### Aim of the exercise
Where a line holds the word "docs", copy that line from the data below.

==============================

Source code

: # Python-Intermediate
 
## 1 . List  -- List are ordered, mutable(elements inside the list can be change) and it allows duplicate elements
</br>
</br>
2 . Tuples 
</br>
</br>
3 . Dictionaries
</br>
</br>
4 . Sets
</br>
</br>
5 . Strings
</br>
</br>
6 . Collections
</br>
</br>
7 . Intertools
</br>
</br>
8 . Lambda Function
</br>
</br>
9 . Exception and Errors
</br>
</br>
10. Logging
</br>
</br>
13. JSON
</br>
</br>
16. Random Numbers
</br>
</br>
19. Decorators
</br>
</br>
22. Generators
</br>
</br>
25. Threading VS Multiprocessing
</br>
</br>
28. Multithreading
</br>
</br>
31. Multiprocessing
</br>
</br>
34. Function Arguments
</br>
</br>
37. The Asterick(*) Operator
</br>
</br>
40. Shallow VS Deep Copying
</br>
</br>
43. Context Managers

==============================

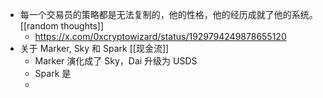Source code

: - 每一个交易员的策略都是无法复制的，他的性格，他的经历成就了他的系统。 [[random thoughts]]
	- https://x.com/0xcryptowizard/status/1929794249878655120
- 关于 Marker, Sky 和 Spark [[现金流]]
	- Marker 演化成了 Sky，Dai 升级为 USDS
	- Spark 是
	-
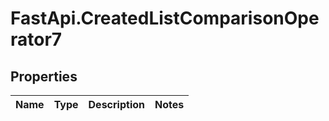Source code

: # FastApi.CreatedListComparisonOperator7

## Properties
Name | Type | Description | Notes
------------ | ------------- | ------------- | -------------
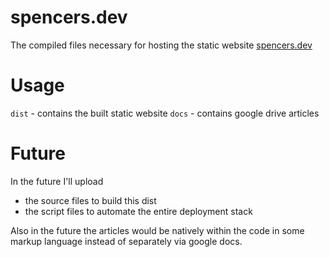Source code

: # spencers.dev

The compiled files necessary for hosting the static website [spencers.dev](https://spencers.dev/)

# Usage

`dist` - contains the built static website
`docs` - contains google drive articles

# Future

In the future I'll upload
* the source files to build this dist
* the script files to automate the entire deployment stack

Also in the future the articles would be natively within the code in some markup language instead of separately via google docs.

==============================

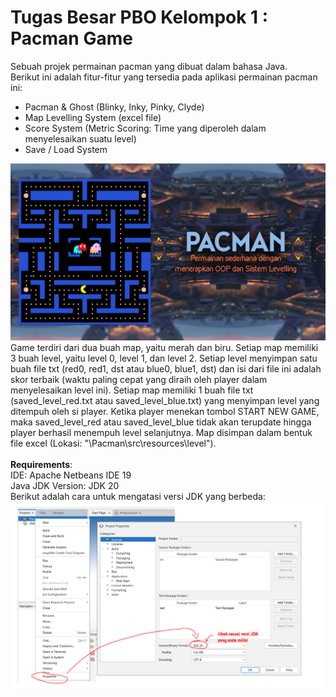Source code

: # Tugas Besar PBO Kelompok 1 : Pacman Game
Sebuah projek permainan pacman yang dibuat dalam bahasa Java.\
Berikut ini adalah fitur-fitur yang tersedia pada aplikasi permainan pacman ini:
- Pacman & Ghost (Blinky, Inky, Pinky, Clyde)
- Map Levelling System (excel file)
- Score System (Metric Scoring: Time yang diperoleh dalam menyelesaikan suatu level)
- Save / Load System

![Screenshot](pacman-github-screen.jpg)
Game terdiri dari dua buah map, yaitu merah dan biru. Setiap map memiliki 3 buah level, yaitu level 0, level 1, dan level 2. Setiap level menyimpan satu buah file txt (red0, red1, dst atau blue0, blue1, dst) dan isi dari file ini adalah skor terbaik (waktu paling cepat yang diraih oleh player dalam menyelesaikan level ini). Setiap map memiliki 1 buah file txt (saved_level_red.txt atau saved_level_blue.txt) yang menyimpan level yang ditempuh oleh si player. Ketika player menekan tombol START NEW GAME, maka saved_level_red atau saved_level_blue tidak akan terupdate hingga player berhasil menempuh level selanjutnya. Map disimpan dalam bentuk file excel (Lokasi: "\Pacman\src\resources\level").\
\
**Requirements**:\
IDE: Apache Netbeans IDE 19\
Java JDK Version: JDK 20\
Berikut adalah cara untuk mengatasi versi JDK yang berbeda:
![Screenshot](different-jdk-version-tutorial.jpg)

==============================

### Response
`docs` - contains google drive articles
Also in the future the articles would be natively within the code in some markup language instead of separately via google docs.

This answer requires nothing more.